▸ SOURCE DATA
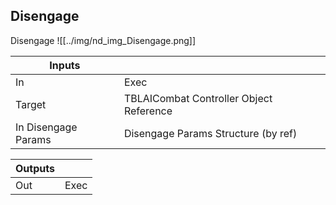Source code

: ## Disengage
Disengage
![[../img/nd_img_Disengage.png]]

|Inputs||
|--|--|
| In | Exec |
| Target | TBLAICombat Controller Object Reference |
| In Disengage Params | Disengage Params Structure (by ref) |

|Outputs||
|--|--|
| Out | Exec |
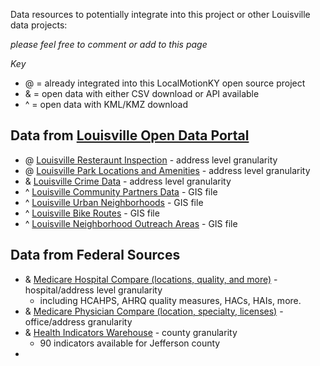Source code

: Data resources to potentially integrate into this project or other Louisville data projects:

_please feel free to comment or add to this page_

*Key*
- @ = already integrated into this LocalMotionKY open source project
- & = open data with either CSV download or API available
- ^ = open data with KML/KMZ download

Data from [Louisville Open Data Portal](http://portal.louisvilleky.gov/service/data)
------------------------------------------------------------------------------------
- @ [Louisville Resteraunt Inspection](http://portal.louisvilleky.gov/dataset/restaurant-inspection-data) - address level granularity
- @ [Louisville Park Locations and Amenities](http://portal.louisvilleky.gov/dataset/park-data) - address level granularity
- & [Louisville Crime Data](http://portal.louisvilleky.gov/dataset/crime-data) - address level granularity
- ^ [Louisville Community Partners Data](http://portal.louisvilleky.gov/dataset/community-partners-data) - GIS file
- ^ [Louisville Urban Neighborhoods](http://portal.louisvilleky.gov/dataset/urban-neighborhoods) - GIS file
- ^ [Louisville Bike Routes](http://portal.louisvilleky.gov/dataset/bike-route-data) - GIS file
- ^ [Louisville Neighborhood Outreach Areas](http://portal.louisvilleky.gov/dataset/neighborhood-outreach-areas) - GIS file

Data from Federal Sources
-------------------------
- & [Medicare Hospital Compare (locations, quality, and more)](https://data.medicare.gov/data/hospital-compare) - hospital/address level granularity
  - including HCAHPS, AHRQ quality measures, HACs, HAIs, more. 
- & [Medicare Physician Compare (location, specialty, licenses)](https://data.medicare.gov/data/physician-compare) - office/address granularity
- & [Health Indicators Warehouse](http://healthindicators.gov/Indicators/) - county granularity
  - 90 indicators available for Jefferson county
- 
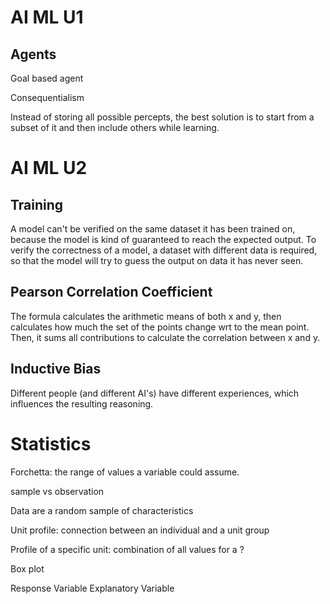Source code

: # AI ML U1

## Agents

Goal based agent

Consequentialism

Instead of storing all possible percepts, the best solution is to start from a subset of it and then include others while learning.

# AI ML U2

## Training

A model can't be verified on the same dataset it has been trained on, because the model is kind of guaranteed to reach the expected output. To verify the correctness of a model, a dataset with different data is required, so that the model will try to guess the output on data it has never seen.

## Pearson Correlation Coefficient

The formula calculates the arithmetic means of both x and y, then calculates how much the set of the points change wrt to the mean point. Then, it sums all contributions to calculate the correlation between x and y. 

## Inductive Bias

Different people (and different AI's) have different experiences, which influences the resulting reasoning.

# Statistics

Forchetta: the range of values a variable could assume.

sample vs observation

Data are a random sample of characteristics 

Unit profile: connection between an individual and a unit group

Profile of a specific unit: combination of all values for a ?

Box plot

Response Variable
Explanatory Variable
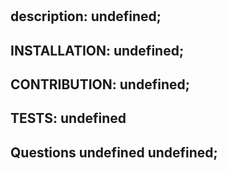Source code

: # <undefined>
  ## description: undefined;
  ## INSTALLATION: undefined;
  ## CONTRIBUTION: undefined;
  ## TESTS: undefined
  ## Questions undefined undefined;
  


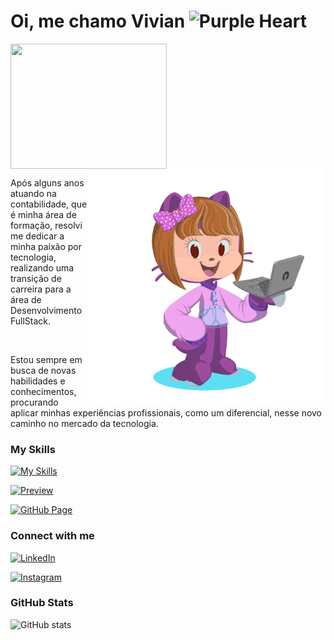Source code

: 
# Oi, me chamo Vivian <img src="https://raw.githubusercontent.com/Tarikul-Islam-Anik/Animated-Fluent-Emojis/master/Emojis/Smilies/Purple%20Heart.png" alt="Purple Heart" width="25" height="25" />

<img align="center" width="250" height="200" src="https://user-images.githubusercontent.com/74038190/219923809-b86dc415-a0c2-4a38-bc88-ad6cf06395a8.gif">

<img align="right" alt="octocat" height="380" src="assets/octocat-1719181362657.png">
<br>
<p align="justify-right">Após alguns anos atuando na contabilidade, que é minha área de formação, resolvi me dedicar a minha paixão por tecnologia, realizando uma transição de carreira para a área de Desenvolvimento FullStack. </p>
<br>
<p>Estou sempre em busca de novas habilidades e conhecimentos, procurando aplicar minhas experiências profissionais, como um diferencial, nesse novo caminho no mercado da tecnologia. </p>


### My Skills

[![My Skills](https://skillicons.dev/icons?i=html,css,js,py,git,github&perline=3)](https://skillicons.dev)

[![Preview](https://img.shields.io/badge/Portfolio-000?style=for-the-badge&logo=github&logoColor=EE82EE)](https://github.com/vivianbrt)

[![GitHub Page](https://img.shields.io/badge/vivianbrt.github.io-EE82EE?style=for-the-badge)](https://github.com/vivianbrt)

### Connect with me

[![LinkedIn](https://img.shields.io/badge/-LinkedIn-000?style=for-the-badge&logo=linkedin&logoColor=EE82EE&color:FFF)](https://www.linkedin.com/in/viviansbrito/)

[![Instagram](https://img.shields.io/badge/-Instagram-000?style=for-the-badge&logo=instagram&logoColor=EE82EE&color:FFF)](https://www.instagram.com/viviann_her/)

### GitHub Stats

![GitHub stats](https://github-readme-stats-git-masterrstaa-rickstaa.vercel.app/api?username=vivianbrt&hide_title=true&show_icons=true&include_all_commits=false&count_private=true&line_height=25&hide=issues&bg_color=000&title_color=EE82EE&text_color=FFF&border_radius=3&border_color=36123c&icon_color=EE82EE&theme=jolly)
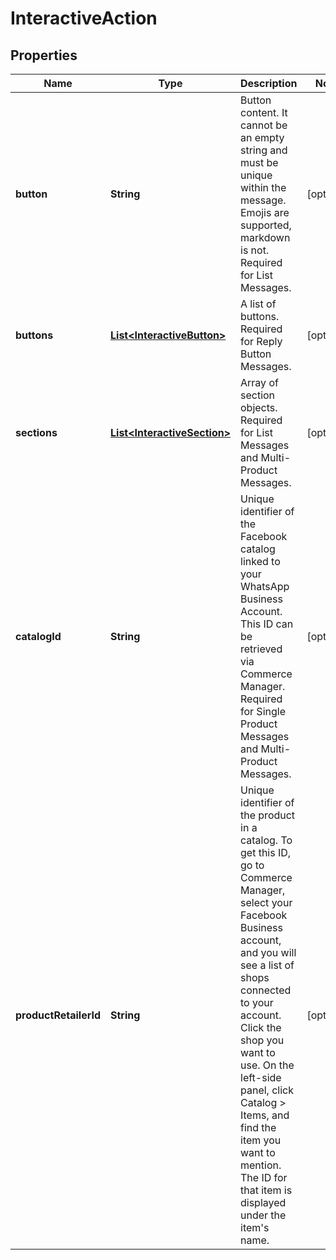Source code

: 

# InteractiveAction


## Properties

| Name | Type | Description | Notes |
|------------ | ------------- | ------------- | -------------|
|**button** | **String** | Button content. It cannot be an empty string and must be unique within the message. Emojis are supported, markdown is not. Required for List Messages. |  [optional] |
|**buttons** | [**List&lt;InteractiveButton&gt;**](InteractiveButton.md) | A list of buttons. Required for Reply Button Messages. |  [optional] |
|**sections** | [**List&lt;InteractiveSection&gt;**](InteractiveSection.md) | Array of section objects. Required for List Messages and Multi-Product Messages. |  [optional] |
|**catalogId** | **String** | Unique identifier of the Facebook catalog linked to your WhatsApp Business Account. This ID can be retrieved via Commerce Manager. Required for Single Product Messages and Multi-Product Messages. |  [optional] |
|**productRetailerId** | **String** | Unique identifier of the product in a catalog. To get this ID, go to Commerce Manager, select your Facebook Business account, and you will see a list of shops connected to your account. Click the shop you want to use. On the left-side panel, click Catalog &gt; Items, and find the item you want to mention. The ID for that item is displayed under the item&#39;s name. |  [optional] |



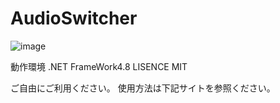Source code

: # AudioSwitcher

![image](https://user-images.githubusercontent.com/42645583/173979244-1e9ae126-0e57-4674-80e6-23afa125d5e1.png)


動作環境 .NET FrameWork4.8 LISENCE MIT

ご自由にご利用ください。 使用方法は下記サイトを参照ください。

▸ WHAT THE TASK ASKS
Scan the records above. Return every line with "right" in it.

▸ RESULT OF THIS TASK
<img align="right" alt="octocat" height="380" src="assets/octocat-1719181362657.png">
<p align="justify-right">Após alguns anos atuando na contabilidade, que é minha área de formação, resolvi me dedicar a minha paixão por tecnologia, realizando uma transição de carreira para a área de Desenvolvimento FullStack. </p>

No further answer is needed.